11冊め、『恋のドレスと黄昏に見る夢』は、本編で、クリスとシャーロックはもちろん、アディル嬢、そして裏ではパメラとイアンの心も千々に交差する。そして・・・ これで一段落、という訳ではないでしょうね。
12冊め、『窓の向こうは夏の色』は短編集。『ドレッシング・ルームの高い窓』『希望という名の猫』『窓の向こうは夏の色』『幸福な淑女』の4作品を収録。前2作は雑誌「Cobalt」掲載作、後2作は書き下ろし。
それぞれに、本編とは趣の異なる書き方をしていて、作者の力量を感じます。
★★★★
『グランドマスター! 道連れは王子さま』 [ライトノベル(少女)]
『グランドマスター! 道連れは王子さま』 (コバルト文庫 き 5-36)
- 作者: 樹川 さとみ
- 出版社/メーカー: 集英社
- 発売日: 2008/03/01
- メディア: 文庫
樹川さとみの馬鹿話的諸国漫遊記? まあなんというか、まったりと楽しむといい、どちらかというとのんびりしたシリーズ。

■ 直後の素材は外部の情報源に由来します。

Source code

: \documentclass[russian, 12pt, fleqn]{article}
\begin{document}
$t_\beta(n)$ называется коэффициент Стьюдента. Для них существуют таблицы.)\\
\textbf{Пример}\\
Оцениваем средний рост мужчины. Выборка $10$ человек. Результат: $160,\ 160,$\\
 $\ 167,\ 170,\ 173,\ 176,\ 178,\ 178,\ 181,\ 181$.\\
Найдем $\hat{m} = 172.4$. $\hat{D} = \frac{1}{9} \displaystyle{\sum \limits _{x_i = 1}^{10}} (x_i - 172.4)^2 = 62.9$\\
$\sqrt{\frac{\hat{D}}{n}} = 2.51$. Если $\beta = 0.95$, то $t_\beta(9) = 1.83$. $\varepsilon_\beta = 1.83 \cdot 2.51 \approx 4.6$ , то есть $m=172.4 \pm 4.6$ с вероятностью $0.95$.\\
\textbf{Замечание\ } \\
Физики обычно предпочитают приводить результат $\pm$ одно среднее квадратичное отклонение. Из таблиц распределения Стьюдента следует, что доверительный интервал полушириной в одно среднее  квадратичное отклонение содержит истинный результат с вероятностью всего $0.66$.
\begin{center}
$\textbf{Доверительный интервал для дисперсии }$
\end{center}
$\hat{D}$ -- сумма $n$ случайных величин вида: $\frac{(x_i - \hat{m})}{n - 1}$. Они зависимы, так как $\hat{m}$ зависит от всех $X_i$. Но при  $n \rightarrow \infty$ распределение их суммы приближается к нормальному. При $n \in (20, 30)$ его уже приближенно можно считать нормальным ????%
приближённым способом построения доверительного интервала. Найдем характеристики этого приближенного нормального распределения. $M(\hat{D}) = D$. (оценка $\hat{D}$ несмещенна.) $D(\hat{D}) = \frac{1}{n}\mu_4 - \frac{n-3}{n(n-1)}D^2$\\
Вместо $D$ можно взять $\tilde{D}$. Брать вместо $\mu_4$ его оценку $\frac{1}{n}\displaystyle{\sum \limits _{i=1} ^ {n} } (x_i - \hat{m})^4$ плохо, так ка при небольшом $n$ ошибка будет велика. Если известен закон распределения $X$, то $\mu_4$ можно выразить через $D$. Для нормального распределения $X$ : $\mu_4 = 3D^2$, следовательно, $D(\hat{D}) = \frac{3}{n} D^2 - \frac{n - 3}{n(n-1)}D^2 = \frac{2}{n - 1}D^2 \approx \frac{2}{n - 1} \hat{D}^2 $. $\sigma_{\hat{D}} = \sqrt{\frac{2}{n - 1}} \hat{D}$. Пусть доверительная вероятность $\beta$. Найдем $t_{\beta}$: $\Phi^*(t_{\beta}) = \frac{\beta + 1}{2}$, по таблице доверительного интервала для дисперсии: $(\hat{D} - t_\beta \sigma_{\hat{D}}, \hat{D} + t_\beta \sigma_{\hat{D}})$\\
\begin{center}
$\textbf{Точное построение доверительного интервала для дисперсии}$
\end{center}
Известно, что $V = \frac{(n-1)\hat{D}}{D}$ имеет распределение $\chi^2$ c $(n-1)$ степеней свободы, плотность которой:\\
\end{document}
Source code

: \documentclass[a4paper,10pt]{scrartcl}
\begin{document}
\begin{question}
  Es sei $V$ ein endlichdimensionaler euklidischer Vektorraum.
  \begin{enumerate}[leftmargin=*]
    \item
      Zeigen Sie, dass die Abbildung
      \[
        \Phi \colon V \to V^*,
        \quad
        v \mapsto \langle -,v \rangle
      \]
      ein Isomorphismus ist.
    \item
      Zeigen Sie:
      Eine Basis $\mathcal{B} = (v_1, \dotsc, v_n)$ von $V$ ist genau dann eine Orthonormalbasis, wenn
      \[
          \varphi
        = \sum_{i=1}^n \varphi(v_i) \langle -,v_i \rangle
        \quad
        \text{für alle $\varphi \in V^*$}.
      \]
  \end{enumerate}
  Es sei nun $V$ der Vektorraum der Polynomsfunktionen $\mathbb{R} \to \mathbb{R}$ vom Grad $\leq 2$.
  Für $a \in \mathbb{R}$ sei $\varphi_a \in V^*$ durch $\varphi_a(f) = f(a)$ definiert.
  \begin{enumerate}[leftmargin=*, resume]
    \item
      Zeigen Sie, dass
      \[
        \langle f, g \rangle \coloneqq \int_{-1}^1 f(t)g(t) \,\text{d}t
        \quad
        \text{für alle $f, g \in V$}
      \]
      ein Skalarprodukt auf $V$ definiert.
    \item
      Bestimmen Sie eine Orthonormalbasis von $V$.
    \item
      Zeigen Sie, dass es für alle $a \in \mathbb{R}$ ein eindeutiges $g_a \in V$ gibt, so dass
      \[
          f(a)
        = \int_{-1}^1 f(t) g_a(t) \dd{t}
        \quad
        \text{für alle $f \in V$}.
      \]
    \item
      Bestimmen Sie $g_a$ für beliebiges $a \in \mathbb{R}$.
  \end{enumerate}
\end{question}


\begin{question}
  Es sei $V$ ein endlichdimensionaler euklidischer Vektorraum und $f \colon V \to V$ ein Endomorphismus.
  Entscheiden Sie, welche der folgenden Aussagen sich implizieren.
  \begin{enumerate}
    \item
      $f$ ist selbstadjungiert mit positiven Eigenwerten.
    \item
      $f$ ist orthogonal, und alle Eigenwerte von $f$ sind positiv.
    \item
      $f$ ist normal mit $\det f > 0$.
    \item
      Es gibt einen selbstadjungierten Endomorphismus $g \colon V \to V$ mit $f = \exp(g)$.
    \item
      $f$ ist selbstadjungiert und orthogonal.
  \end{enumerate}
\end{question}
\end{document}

旅の一行も人数が多く、ゲストも毎回出てくるので、シリーズを重ねないとキャラクターも書込めないでしょう。特徴づけははっきりしているけれど、それだけだと単なるイロモノキャラのオンパレードなので。
飽きられずにどこまで続けられるかが鍵か!?
★★★
『月色光珠 秘密の名前』 [ライトノベル(少女)]
『さみしいうさぎ』 [ライトノベル(少女)]
『さみしいうさぎ』 (ヴィレッジブックスedge (E-イ1-2))
- 作者: 飯田 雪子
- 出版社/メーカー: ヴィレッジブックス
- 発売日: 2008/02
- メディア: 文庫
飯田雪子の新作。
熱愛ではないけれど、暖かな気持ちで結ばれていた菜月と峻。しかし、峻が実家の喫茶店を継ぐために故郷に帰り、二人は遠距離恋愛の関係になった。そして、菜月が出会ったリュウセイという青年。女性を抱きしめるアルバイトをする彼と、菜月は次第に親しく話をするようにする。峻も、気負いなく話ができる友人は大事だと言ってくれた。
しかし、いくら電話で話しても、菜月には峻に会いたい気持ちがつのるばかりだった。
主人公も物静かな性格で、激しいドラマは無いけれど、登場人物の感情を丁寧に書いている。主人公の恋人の峻は、遠距離恋愛ということもあって出番が少なく、電話の声が多い。その感情の見え無さが、主人公が感じる心の距離や不安をうまく出している。
感動の名作、という作品ではないけれど、静かに萌える炎のような小説。
★★★★
『オークホールの白騎士』 [ライトノベル(少女)]
『花結びの娘』 [ライトノベル(少女)]
コバルト文庫で『月色光珠』のシリーズを書いている岡篠名桜の、シリーズ外の新作。
主人公の可也は、彼女にリボンを結んで貰うと願いが叶うとうわさされる女学生。級友たちの恋の願掛けに放課後ごとにつきあわされる。彼女は確かに「結び」に特殊な能力を持つ家系の生まれであったが、それも御維新で無用になったと思われていた・・・
上代、中世から続く特殊な家系、という設定はいろいろあるけれど、結ぶ、解く、断つ、とかくると、ちょっと嘘っぽさが・・・ まあ、それはそれでと目をつぶらないとお話しが成り立ちませんが。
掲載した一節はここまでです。